| Exercise requirements |
Across the records below, how many lines include the string "processamento"? Respond with the number only.

| Extracted information |
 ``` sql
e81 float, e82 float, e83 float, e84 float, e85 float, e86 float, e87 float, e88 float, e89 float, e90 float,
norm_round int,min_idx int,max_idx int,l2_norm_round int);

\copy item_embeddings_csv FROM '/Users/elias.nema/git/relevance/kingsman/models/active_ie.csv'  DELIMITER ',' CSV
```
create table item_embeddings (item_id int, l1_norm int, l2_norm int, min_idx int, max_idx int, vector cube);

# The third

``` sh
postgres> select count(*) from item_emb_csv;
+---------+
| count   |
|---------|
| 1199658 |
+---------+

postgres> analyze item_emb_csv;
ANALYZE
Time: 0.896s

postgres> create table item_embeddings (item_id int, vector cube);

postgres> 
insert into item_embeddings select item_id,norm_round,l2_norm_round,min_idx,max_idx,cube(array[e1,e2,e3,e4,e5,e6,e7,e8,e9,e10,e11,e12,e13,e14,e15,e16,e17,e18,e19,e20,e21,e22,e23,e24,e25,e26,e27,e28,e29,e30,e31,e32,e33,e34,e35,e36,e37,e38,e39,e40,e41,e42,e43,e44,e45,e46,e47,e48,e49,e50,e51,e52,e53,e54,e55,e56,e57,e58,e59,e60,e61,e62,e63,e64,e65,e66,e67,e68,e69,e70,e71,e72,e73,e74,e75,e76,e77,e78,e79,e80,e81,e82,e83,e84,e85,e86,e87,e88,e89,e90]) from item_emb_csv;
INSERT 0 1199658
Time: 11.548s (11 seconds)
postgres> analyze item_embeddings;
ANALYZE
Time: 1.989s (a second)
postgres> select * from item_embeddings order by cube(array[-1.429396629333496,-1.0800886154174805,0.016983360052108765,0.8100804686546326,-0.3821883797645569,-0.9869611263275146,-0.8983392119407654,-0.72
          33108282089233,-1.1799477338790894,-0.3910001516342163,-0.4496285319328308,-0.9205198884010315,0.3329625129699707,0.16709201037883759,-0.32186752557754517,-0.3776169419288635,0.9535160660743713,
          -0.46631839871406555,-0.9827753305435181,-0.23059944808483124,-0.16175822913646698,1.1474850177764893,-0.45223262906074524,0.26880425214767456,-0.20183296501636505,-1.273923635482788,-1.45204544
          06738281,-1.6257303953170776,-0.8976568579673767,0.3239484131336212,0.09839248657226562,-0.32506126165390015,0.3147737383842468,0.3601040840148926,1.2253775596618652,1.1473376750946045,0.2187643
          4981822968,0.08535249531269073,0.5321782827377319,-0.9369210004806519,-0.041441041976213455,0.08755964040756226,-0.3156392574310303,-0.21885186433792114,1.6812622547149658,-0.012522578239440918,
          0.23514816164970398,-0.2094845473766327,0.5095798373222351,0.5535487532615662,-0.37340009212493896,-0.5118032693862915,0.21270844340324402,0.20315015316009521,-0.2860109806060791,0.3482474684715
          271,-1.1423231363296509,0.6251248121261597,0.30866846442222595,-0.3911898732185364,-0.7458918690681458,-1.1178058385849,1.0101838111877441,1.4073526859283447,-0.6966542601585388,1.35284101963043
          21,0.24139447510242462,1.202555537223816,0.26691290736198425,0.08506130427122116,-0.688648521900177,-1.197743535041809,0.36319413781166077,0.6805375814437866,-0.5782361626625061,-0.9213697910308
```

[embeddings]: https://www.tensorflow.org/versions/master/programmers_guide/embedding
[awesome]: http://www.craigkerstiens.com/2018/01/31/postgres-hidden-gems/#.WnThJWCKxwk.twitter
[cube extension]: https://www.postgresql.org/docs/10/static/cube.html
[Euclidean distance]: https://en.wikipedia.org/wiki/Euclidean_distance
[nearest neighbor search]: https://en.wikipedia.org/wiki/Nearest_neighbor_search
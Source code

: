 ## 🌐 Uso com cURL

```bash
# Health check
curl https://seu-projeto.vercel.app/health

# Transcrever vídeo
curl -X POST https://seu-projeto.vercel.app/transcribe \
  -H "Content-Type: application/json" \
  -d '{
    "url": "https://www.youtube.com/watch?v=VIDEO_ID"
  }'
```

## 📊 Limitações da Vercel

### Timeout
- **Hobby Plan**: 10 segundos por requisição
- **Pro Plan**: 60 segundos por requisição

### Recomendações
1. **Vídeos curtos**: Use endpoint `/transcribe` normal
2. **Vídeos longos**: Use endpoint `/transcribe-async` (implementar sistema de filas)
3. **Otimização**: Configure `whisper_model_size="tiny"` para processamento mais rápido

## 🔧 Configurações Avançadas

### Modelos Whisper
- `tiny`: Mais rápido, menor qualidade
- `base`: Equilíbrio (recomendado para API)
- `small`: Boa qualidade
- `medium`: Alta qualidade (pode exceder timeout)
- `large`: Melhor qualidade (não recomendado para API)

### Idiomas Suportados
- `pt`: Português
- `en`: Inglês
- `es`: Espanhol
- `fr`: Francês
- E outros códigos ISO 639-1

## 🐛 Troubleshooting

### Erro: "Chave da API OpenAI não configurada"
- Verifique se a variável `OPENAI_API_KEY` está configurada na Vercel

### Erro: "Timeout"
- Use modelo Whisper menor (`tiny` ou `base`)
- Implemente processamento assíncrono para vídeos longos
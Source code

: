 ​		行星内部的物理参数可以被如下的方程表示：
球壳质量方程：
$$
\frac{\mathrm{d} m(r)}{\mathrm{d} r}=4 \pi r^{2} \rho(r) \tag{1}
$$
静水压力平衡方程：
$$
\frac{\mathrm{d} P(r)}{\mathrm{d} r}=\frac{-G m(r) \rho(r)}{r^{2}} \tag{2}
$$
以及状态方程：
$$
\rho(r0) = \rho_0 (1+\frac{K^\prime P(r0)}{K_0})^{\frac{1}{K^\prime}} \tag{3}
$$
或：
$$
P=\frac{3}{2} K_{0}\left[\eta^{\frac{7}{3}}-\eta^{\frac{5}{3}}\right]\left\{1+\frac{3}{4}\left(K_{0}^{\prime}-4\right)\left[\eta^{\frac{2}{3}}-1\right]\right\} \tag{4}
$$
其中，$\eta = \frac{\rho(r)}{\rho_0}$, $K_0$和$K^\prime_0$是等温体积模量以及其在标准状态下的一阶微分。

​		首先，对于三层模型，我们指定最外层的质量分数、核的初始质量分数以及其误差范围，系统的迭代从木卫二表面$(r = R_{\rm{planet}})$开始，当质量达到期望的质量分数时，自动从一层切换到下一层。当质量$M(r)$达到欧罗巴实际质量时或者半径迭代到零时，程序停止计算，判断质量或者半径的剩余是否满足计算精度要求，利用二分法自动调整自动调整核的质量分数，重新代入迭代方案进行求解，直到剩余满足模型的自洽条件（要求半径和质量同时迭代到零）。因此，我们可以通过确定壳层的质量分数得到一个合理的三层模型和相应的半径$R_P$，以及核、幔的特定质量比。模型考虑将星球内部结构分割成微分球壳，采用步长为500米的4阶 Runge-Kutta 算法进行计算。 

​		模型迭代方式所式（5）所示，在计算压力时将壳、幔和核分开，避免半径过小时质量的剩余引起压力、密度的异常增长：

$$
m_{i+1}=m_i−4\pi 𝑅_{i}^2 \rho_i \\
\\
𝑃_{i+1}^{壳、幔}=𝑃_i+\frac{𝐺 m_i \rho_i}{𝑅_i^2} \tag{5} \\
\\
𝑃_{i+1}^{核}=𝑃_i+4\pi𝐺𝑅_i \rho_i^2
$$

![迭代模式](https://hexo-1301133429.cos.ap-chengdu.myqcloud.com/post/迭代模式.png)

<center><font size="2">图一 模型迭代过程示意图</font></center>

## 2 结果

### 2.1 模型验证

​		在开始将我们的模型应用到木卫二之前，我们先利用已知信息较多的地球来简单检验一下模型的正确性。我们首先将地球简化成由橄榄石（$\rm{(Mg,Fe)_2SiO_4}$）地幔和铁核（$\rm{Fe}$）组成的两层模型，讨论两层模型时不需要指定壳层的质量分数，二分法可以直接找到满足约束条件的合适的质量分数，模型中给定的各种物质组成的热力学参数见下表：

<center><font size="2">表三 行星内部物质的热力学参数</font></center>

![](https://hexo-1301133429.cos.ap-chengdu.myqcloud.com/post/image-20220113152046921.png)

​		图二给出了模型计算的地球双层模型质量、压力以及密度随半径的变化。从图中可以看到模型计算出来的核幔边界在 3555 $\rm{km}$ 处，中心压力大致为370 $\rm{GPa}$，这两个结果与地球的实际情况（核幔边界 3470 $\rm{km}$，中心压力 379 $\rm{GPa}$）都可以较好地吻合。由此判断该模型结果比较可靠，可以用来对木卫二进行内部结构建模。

| Answer to this task |
2